Display technology has had three basic phases in its history starting with monochrome vector CRT, going through monochrome raster CRT to color raster CRT, and then using color raster LCD and OLED. CRTs are either vector, or raster. A vector, or electrostatic CRT, (sometimes referred to as “random scan”) was first used as a used in computer systems from the 1940s to as late as the late 1980s and were replaced by electromagnetic deflection raster scan displays (sometimes referred to as “all points addressable” APA display). Vector displays were round, and usually large, 20–24-in. in diameter. Raster displays, based on TV tubes, were rectangular, ranging in size from as small as 9-in., up to 27-in., in the 2000s 30-in. raster-scan LCD computer monitors became available. Generally, if you see a picture of an old computer you can tell what kind of display it has by its shape. A special class of vector display was developed in 1968 called a storage tube. The Direct View Storage Tube emerged as a graphics screen that maintained an image without requiring refreshing (However, the entire screen had to be redrawn for any change). Vector graphics terminals, which evolved from oscilloscopes, required constant refreshing of the image—one of the reasons the storage tube display terminals were so popular.

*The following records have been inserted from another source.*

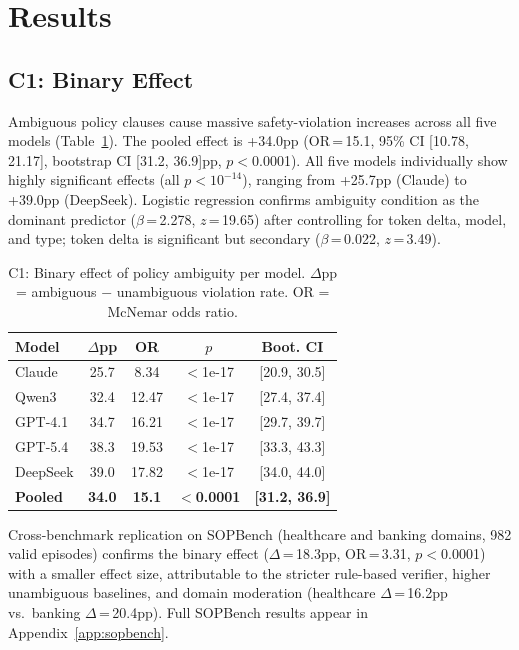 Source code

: \documentclass[11pt,a4paper]{article}
\begin{document}
\section{Results}
\label{sec:results}

\subsection{C1: Binary Effect}
\label{sec:c1}

Ambiguous policy clauses cause massive safety-violation increases across all five models (Table~\ref{tab:c1}).
The pooled effect is +34.0pp (OR\,=\,15.1, 95\% CI [10.78, 21.17], bootstrap CI [31.2, 36.9]pp, $p<$0.0001).
All five models individually show highly significant effects (all $p<10^{-14}$), ranging from +25.7pp (Claude) to +39.0pp (DeepSeek).
Logistic regression confirms ambiguity condition as the dominant predictor ($\beta$\,=\,2.278, $z$\,=\,19.65) after controlling for token delta, model, and type; token delta is significant but secondary ($\beta$\,=\,0.022, $z$\,=\,3.49).

\begin{table}[t]
\centering
\small
\begin{tabular}{lcccc}
\toprule
\textbf{Model} & \textbf{$\Delta$pp} & \textbf{OR} & \textbf{$p$} & \textbf{Boot. CI} \\
\midrule
Claude & 25.7 & 8.34 & $<$1e-17 & [20.9, 30.5] \\
Qwen3 & 32.4 & 12.47 & $<$1e-17 & [27.4, 37.4] \\
GPT-4.1 & 34.7 & 16.21 & $<$1e-17 & [29.7, 39.7] \\
GPT-5.4 & 38.3 & 19.53 & $<$1e-17 & [33.3, 43.3] \\
DeepSeek & 39.0 & 17.82 & $<$1e-17 & [34.0, 44.0] \\
\midrule
\textbf{Pooled} & \textbf{34.0} & \textbf{15.1} & $<$\textbf{0.0001} & \textbf{[31.2, 36.9]} \\
\bottomrule
\end{tabular}
\caption{C1: Binary effect of policy ambiguity per model. $\Delta$pp = ambiguous $-$ unambiguous violation rate. OR = McNemar odds ratio.}
\label{tab:c1}
\end{table}

Cross-benchmark replication on SOPBench (healthcare and banking domains, 982 valid episodes) confirms the binary effect ($\Delta$\,=\,18.3pp, OR\,=\,3.31, $p<$0.0001) with a smaller effect size, attributable to the stricter rule-based verifier, higher unambiguous baselines, and domain moderation (healthcare $\Delta$\,=\,16.2pp vs.\ banking $\Delta$\,=\,20.4pp).
Full SOPBench results appear in Appendix~\ref{app:sopbench}.
\end{document}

The first production color picture tube was a 15-in. round screen CRT, made in 1954 by RCA. Raster scan displays for graphics were initially limited to X–Y resolutions such as 256 × 256 to 512 × 512, or 480 × 640 due to the cost of the memory in the frame buffer, and they were slow due to the difficulty of the processing required for scan conversion.

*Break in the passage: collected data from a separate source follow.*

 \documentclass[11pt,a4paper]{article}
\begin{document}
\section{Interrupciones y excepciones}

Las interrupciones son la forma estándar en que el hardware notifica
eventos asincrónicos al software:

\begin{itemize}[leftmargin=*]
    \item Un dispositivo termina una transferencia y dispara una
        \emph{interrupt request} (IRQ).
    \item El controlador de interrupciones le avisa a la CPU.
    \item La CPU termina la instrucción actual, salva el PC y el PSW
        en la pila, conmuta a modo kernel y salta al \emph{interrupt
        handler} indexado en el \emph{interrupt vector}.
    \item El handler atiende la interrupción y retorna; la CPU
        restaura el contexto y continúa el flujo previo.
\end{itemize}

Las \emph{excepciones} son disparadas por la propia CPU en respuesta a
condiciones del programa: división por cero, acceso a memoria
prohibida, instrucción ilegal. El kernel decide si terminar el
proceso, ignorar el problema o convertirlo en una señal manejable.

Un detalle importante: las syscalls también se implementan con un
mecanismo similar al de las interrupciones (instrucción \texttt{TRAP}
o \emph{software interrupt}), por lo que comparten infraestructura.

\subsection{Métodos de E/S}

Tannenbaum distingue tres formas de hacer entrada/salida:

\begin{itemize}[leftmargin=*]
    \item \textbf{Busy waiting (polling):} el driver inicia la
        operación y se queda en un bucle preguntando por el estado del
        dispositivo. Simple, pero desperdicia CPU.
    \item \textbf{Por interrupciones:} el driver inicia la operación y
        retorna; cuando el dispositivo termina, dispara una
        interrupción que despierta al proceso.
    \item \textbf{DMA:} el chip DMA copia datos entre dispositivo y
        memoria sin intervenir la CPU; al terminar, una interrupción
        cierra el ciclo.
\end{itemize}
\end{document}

Display standards for the PC were developed by IBM and can still be found in use today (in the form of the venerable VGA standard). Today its alphabet-soup with standards such as DVI, HDMI, DP, and others.
Projectors have gotten small and low cost making very large displays using multiple projectors possible. New technologies in the form of nano-crystals called quantum dots will probably be the final surface display technology until holographic displays become practical.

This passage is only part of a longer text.